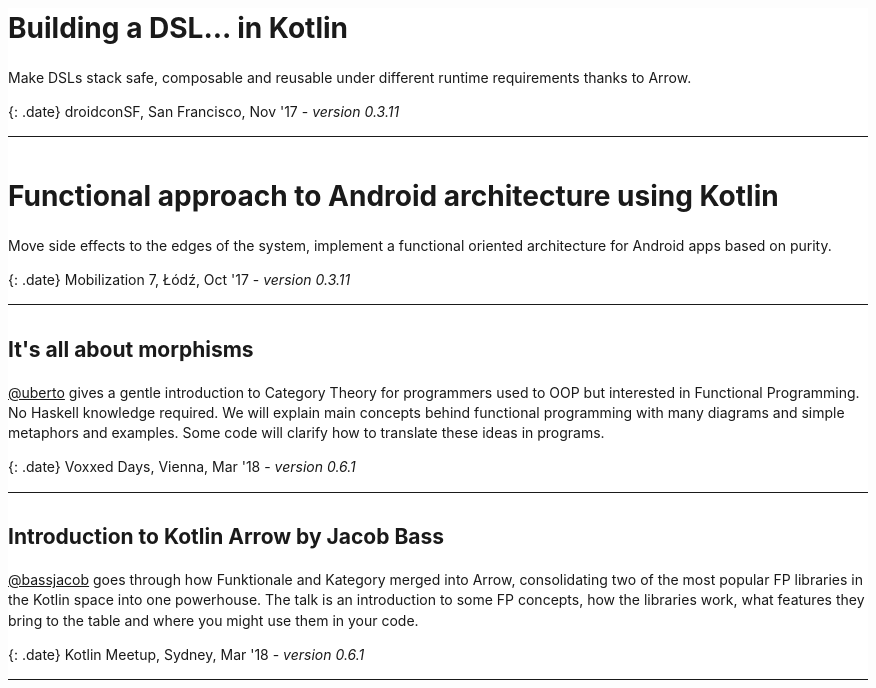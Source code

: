 
# Building a DSL... in Kotlin
 
 Make DSLs stack safe, composable and reusable under different runtime requirements thanks to Arrow.

<iframe width="560" height="315" src="https://www.youtube.com/embed/kr8iWE4Jfhc" frameborder="0" gesture="media" allow="encrypted-media" allowfullscreen></iframe>

{: .date}
droidconSF, San Francisco, Nov '17 - *version 0.3.11*

---

# Functional approach to Android architecture using Kotlin
 
 Move side effects to the edges of the system, implement a functional oriented architecture for Android apps based on purity.
 
<iframe width="560" height="315" src="https://www.youtube.com/embed/qGef3sFAIxU" frameborder="0" gesture="media" allow="encrypted-media" allowfullscreen></iframe>
 
{: .date} 
Mobilization 7, Łódź, Oct '17 - *version 0.3.11*

---

## It's all about morphisms
 
[@uberto](https://github.com/uberto) gives a gentle introduction to Category Theory for programmers used to OOP but interested in Functional Programming. No Haskell knowledge required. We will explain main concepts behind functional programming with many diagrams and simple metaphors and examples. Some code will clarify how to translate these ideas in programs.

<iframe width="560" height="315" src="https://www.youtube.com/embed/Eq8dv4H3RTE" frameborder="0" gesture="media" allow="encrypted-media" allowfullscreen></iframe>

{: .date} 
Voxxed Days, Vienna, Mar '18 - *version 0.6.1*

---

## Introduction to Kotlin Arrow by Jacob Bass

[@bassjacob](https://github.com/bassjacob) goes through how Funktionale and Kategory merged into Arrow, consolidating two of the most popular FP libraries in the Kotlin space into one powerhouse. The talk is an introduction to some FP concepts, how the libraries work, what features they bring to the table and where you might use them in your code.

<iframe width="560" height="315" src="https://www.youtube.com/embed/tM2wEI-e80E" frameborder="0" gesture="media" allow="encrypted-media" allowfullscreen></iframe>

{: .date}
Kotlin Meetup, Sydney, Mar '18 - *version 0.6.1*

---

TASK OBJECTIVE:
State the number of lines holding the word "architecture" in the listing. Add nothing else.

RESPONSE TO THE TASK:
2